■ **Task objective**
Exactly as written, set down the lines from the top of the entries through the line bearing "Vous pouvez annuler", with every picture left out.

■ **Exercise materials**
▬▬▬▬▬▬
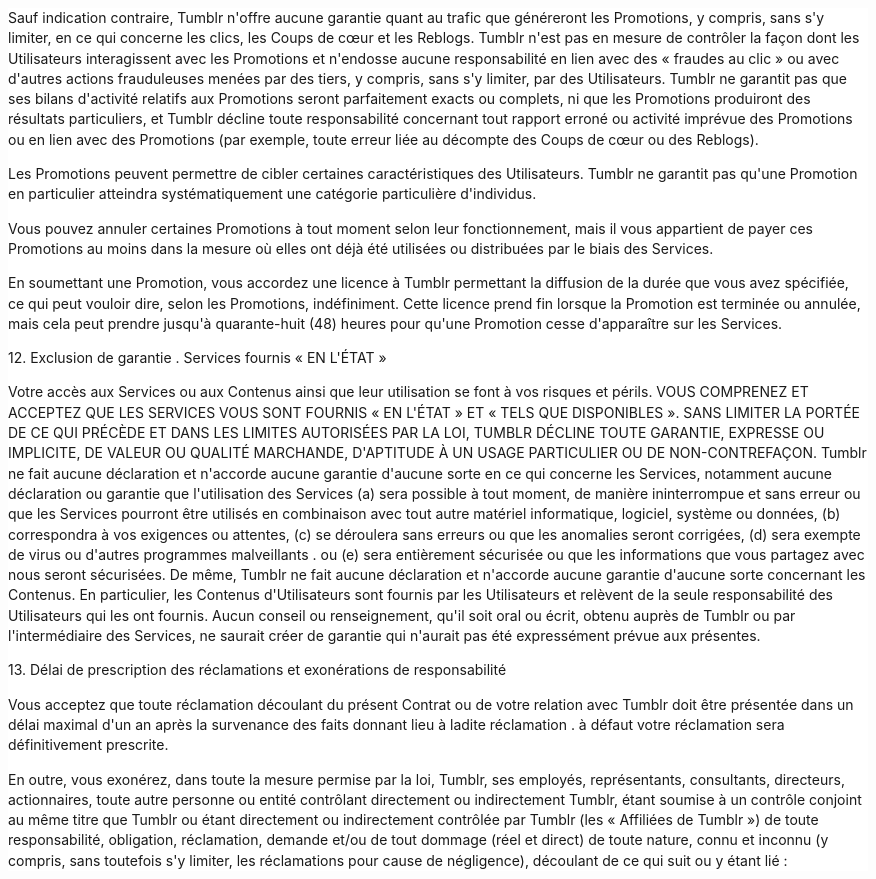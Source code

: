 Sauf indication contraire, Tumblr n'offre aucune garantie quant au trafic que généreront les Promotions, y compris, sans s'y limiter, en ce qui concerne les clics, les Coups de cœur et les Reblogs. Tumblr n'est pas en mesure de contrôler la façon dont les Utilisateurs interagissent avec les Promotions et n'endosse aucune responsabilité en lien avec des « fraudes au clic » ou avec d'autres actions frauduleuses menées par des tiers, y compris, sans s'y limiter, par des Utilisateurs. Tumblr ne garantit pas que ses bilans d'activité relatifs aux Promotions seront parfaitement exacts ou complets, ni que les Promotions produiront des résultats particuliers, et Tumblr décline toute responsabilité concernant tout rapport erroné ou activité imprévue des Promotions ou en lien avec des Promotions (par exemple, toute erreur liée au décompte des Coups de cœur ou des Reblogs).

Les Promotions peuvent permettre de cibler certaines caractéristiques des Utilisateurs. Tumblr ne garantit pas qu'une Promotion en particulier atteindra systématiquement une catégorie particulière d'individus.

Vous pouvez annuler certaines Promotions à tout moment selon leur fonctionnement, mais il vous appartient de payer ces Promotions au moins dans la mesure où elles ont déjà été utilisées ou distribuées par le biais des Services.

En soumettant une Promotion, vous accordez une licence à Tumblr permettant la diffusion de la durée que vous avez spécifiée, ce qui peut vouloir dire, selon les Promotions, indéfiniment. Cette licence prend fin lorsque la Promotion est terminée ou annulée, mais cela peut prendre jusqu'à quarante-huit (48) heures pour qu'une Promotion cesse d'apparaître sur les Services.

12\. Exclusion de garantie . Services fournis « EN L'ÉTAT »

Votre accès aux Services ou aux Contenus ainsi que leur utilisation se font à vos risques et périls. VOUS COMPRENEZ ET ACCEPTEZ QUE LES SERVICES VOUS SONT FOURNIS « EN L'ÉTAT » ET « TELS QUE DISPONIBLES ». SANS LIMITER LA PORTÉE DE CE QUI PRÉCÈDE ET DANS LES LIMITES AUTORISÉES PAR LA LOI, TUMBLR DÉCLINE TOUTE GARANTIE, EXPRESSE OU IMPLICITE, DE VALEUR OU QUALITÉ MARCHANDE, D'APTITUDE À UN USAGE PARTICULIER OU DE NON-CONTREFAÇON. Tumblr ne fait aucune déclaration et n'accorde aucune garantie d'aucune sorte en ce qui concerne les Services, notamment aucune déclaration ou garantie que l'utilisation des Services (a) sera possible à tout moment, de manière ininterrompue et sans erreur ou que les Services pourront être utilisés en combinaison avec tout autre matériel informatique, logiciel, système ou données, (b) correspondra à vos exigences ou attentes, (c) se déroulera sans erreurs ou que les anomalies seront corrigées, (d) sera exempte de virus ou d'autres programmes malveillants . ou (e) sera entièrement sécurisée ou que les informations que vous partagez avec nous seront sécurisées. De même, Tumblr ne fait aucune déclaration et n'accorde aucune garantie d'aucune sorte concernant les Contenus. En particulier, les Contenus d'Utilisateurs sont fournis par les Utilisateurs et relèvent de la seule responsabilité des Utilisateurs qui les ont fournis. Aucun conseil ou renseignement, qu'il soit oral ou écrit, obtenu auprès de Tumblr ou par l'intermédiaire des Services, ne saurait créer de garantie qui n'aurait pas été expressément prévue aux présentes.

13\. Délai de prescription des réclamations et exonérations de responsabilité

Vous acceptez que toute réclamation découlant du présent Contrat ou de votre relation avec Tumblr doit être présentée dans un délai maximal d'un an après la survenance des faits donnant lieu à ladite réclamation . à défaut votre réclamation sera définitivement prescrite.

En outre, vous exonérez, dans toute la mesure permise par la loi, Tumblr, ses employés, représentants, consultants, directeurs, actionnaires, toute autre personne ou entité contrôlant directement ou indirectement Tumblr, étant soumise à un contrôle conjoint au même titre que Tumblr ou étant directement ou indirectement contrôlée par Tumblr (les « Affiliées de Tumblr ») de toute responsabilité, obligation, réclamation, demande et/ou de tout dommage (réel et direct) de toute nature, connu et inconnu (y compris, sans toutefois s'y limiter, les réclamations pour cause de négligence), découlant de ce qui suit ou y étant lié :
▬▬▬▬▬▬
■ **Answer for this exercise**
Source code

: Sauf indication contraire, Tumblr n'offre aucune garantie quant au trafic que généreront les Promotions, y compris, sans s'y limiter, en ce qui concerne les clics, les Coups de cœur et les Reblogs. Tumblr n'est pas en mesure de contrôler la façon dont les Utilisateurs interagissent avec les Promotions et n'endosse aucune responsabilité en lien avec des « fraudes au clic » ou avec d'autres actions frauduleuses menées par des tiers, y compris, sans s'y limiter, par des Utilisateurs. Tumblr ne garantit pas que ses bilans d'activité relatifs aux Promotions seront parfaitement exacts ou complets, ni que les Promotions produiront des résultats particuliers, et Tumblr décline toute responsabilité concernant tout rapport erroné ou activité imprévue des Promotions ou en lien avec des Promotions (par exemple, toute erreur liée au décompte des Coups de cœur ou des Reblogs).

Les Promotions peuvent permettre de cibler certaines caractéristiques des Utilisateurs. Tumblr ne garantit pas qu'une Promotion en particulier atteindra systématiquement une catégorie particulière d'individus.

Vous pouvez annuler certaines Promotions à tout moment selon leur fonctionnement, mais il vous appartient de payer ces Promotions au moins dans la mesure où elles ont déjà été utilisées ou distribuées par le biais des Services.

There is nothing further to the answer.